RECORD EXTRACTS below:

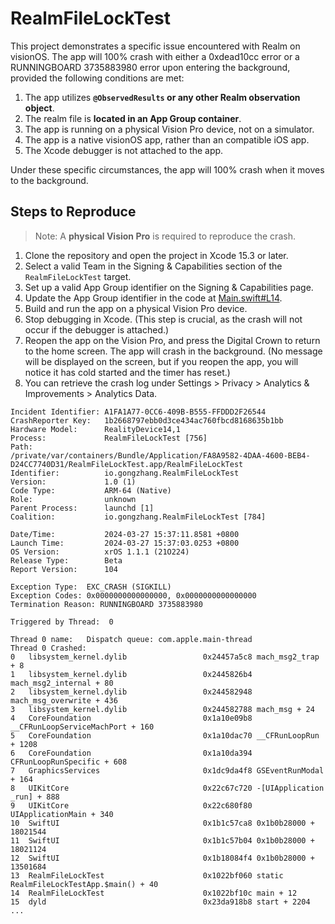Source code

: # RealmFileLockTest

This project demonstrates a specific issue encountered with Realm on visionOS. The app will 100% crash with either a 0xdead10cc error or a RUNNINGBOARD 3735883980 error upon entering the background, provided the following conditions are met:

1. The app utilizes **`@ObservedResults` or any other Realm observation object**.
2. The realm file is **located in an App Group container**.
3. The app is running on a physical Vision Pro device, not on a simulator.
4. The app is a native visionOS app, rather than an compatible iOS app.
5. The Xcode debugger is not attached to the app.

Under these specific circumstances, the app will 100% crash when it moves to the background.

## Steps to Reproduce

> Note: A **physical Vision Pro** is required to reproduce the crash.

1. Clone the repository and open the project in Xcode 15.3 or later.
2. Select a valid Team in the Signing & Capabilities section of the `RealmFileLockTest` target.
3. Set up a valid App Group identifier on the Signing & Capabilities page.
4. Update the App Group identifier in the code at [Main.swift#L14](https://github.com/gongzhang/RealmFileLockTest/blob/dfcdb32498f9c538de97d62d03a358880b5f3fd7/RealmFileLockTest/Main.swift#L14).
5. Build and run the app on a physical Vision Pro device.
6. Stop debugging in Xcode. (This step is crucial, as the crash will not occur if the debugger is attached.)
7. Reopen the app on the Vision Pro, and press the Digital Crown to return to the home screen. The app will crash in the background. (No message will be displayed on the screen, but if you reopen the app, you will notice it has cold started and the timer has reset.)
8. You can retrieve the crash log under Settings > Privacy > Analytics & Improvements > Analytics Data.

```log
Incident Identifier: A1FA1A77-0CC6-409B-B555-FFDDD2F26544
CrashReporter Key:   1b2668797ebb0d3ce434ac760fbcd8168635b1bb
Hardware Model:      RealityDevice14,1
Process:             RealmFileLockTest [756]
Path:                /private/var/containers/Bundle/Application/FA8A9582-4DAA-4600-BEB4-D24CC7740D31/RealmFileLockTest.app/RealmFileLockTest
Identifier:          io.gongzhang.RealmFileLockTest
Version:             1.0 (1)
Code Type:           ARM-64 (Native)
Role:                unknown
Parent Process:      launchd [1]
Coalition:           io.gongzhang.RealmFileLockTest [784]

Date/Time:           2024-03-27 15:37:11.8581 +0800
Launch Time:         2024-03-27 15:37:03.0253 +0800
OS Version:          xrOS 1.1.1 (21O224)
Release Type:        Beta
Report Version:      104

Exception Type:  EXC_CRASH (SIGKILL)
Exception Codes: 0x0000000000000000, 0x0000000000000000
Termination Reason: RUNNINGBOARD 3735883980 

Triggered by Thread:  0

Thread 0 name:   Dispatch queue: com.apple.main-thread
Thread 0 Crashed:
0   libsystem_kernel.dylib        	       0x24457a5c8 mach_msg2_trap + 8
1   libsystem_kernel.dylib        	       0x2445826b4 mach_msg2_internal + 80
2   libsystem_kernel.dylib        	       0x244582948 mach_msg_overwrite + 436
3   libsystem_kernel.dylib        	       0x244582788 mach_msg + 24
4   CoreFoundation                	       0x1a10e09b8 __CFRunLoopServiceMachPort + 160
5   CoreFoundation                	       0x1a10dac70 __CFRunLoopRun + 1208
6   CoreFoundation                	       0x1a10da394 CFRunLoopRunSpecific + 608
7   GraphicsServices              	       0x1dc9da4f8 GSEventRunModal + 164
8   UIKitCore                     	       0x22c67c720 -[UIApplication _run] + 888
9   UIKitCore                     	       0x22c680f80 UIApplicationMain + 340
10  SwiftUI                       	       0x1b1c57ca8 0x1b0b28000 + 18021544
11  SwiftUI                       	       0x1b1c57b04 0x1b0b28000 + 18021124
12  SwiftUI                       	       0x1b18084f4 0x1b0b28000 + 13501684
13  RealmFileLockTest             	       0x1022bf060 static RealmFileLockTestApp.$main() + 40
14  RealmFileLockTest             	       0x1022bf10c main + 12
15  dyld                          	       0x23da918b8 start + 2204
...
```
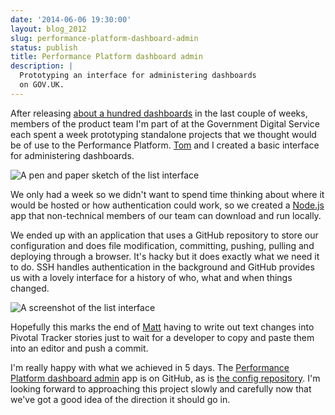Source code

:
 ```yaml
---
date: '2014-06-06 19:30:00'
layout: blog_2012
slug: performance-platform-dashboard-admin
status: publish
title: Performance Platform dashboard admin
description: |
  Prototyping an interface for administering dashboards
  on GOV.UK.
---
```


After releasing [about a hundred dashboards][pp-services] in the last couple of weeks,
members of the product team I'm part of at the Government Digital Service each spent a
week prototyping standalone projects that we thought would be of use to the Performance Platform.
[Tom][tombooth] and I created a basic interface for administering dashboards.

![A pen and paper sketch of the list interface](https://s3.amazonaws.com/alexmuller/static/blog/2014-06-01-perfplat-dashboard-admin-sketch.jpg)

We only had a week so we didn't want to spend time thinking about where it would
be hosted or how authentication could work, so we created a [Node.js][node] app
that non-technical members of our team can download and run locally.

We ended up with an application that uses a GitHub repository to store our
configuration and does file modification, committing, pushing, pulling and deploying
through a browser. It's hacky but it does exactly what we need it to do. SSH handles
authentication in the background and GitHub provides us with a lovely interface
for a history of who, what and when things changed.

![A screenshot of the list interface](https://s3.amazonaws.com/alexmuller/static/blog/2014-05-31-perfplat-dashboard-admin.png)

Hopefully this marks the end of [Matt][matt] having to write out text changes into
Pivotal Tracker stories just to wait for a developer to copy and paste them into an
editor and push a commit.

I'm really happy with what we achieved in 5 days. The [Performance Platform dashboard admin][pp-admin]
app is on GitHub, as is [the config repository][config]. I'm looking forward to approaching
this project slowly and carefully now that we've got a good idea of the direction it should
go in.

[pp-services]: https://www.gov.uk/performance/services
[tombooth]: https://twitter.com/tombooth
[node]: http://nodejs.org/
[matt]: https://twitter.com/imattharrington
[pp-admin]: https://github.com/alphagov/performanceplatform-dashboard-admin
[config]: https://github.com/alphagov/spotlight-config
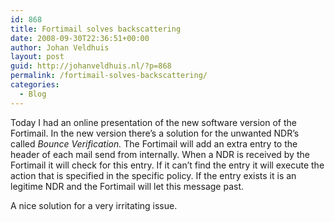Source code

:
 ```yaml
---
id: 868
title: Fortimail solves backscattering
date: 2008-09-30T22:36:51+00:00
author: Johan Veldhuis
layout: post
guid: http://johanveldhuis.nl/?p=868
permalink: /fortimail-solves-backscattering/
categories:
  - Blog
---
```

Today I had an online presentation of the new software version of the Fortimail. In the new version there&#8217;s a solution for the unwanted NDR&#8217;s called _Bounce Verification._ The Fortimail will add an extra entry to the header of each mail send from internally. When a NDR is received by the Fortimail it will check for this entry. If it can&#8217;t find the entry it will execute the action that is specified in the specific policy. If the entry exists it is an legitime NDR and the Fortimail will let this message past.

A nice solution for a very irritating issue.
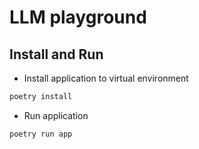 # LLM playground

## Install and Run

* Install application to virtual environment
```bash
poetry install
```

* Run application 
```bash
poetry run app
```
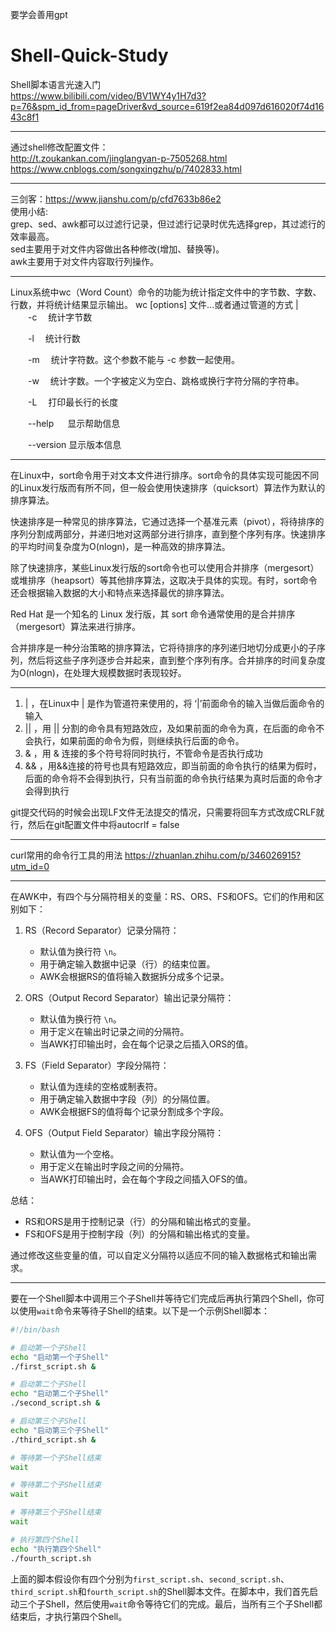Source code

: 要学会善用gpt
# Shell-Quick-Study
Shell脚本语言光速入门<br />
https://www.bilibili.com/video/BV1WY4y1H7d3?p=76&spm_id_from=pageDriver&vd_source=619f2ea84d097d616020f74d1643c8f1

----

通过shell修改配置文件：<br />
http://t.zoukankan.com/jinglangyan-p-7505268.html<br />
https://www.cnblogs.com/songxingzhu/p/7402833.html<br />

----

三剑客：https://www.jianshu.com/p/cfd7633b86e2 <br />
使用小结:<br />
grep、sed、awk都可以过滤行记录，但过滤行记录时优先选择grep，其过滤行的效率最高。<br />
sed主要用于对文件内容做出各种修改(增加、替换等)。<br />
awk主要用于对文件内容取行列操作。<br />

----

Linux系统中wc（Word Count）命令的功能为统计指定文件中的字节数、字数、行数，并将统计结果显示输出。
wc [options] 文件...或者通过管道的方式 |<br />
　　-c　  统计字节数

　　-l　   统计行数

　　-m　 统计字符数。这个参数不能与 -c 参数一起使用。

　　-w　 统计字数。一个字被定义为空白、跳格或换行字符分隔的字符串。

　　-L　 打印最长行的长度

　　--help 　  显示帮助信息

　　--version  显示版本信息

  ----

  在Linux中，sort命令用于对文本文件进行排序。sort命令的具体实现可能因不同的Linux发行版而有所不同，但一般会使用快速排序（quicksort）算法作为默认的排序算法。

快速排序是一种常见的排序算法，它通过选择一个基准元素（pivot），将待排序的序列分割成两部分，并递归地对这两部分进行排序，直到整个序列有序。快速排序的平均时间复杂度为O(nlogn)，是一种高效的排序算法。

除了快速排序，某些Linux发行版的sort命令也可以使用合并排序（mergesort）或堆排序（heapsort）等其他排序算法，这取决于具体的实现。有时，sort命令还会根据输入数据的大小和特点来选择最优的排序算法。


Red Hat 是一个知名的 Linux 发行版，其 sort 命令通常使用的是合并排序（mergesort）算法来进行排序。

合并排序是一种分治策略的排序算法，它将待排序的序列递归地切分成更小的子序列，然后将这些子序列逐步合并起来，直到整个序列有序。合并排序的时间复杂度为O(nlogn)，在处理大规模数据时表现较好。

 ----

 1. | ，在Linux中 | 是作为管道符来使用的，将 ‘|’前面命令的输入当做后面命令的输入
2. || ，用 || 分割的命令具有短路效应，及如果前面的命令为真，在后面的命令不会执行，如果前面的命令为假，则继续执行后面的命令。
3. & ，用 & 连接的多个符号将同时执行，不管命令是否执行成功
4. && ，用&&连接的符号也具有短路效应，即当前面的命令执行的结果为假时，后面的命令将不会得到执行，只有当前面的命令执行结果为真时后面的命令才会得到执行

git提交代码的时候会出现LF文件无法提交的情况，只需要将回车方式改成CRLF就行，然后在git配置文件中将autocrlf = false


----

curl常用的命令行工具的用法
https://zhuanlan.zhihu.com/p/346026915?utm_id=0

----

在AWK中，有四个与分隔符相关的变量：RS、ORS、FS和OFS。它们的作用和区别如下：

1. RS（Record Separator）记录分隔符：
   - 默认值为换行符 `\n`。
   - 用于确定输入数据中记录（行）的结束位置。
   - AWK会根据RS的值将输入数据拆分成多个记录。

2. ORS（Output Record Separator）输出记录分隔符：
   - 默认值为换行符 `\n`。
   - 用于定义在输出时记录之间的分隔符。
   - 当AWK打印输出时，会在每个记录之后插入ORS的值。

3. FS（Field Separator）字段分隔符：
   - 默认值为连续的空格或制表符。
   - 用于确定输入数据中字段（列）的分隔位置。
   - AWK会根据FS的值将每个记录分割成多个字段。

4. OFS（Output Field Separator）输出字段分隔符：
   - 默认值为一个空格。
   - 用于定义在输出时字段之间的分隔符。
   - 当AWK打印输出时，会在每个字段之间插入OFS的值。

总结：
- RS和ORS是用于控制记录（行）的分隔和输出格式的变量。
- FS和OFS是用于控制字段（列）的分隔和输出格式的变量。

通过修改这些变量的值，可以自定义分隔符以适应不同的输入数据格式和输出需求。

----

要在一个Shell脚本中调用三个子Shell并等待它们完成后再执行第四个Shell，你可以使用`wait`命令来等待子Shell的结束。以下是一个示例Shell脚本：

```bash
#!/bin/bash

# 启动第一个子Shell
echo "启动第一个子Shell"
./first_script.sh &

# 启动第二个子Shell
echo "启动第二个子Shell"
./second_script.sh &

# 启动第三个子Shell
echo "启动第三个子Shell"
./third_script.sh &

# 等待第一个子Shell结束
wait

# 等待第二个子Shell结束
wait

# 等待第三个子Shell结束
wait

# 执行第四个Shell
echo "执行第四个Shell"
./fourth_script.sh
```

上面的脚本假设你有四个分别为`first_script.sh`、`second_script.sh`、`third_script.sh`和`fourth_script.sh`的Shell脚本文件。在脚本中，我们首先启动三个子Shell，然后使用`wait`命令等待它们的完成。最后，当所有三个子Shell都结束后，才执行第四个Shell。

End of RECORD EXTRACTS.

## [EXERCISE OBJECTIVE]
Take each line of the material that contains the word "UIKitCore" and list it.

## [EXERCISE OUTPUT]
8   UIKitCore                     	       0x22c67c720 -[UIApplication _run] + 888
9   UIKitCore                     	       0x22c680f80 UIApplicationMain + 340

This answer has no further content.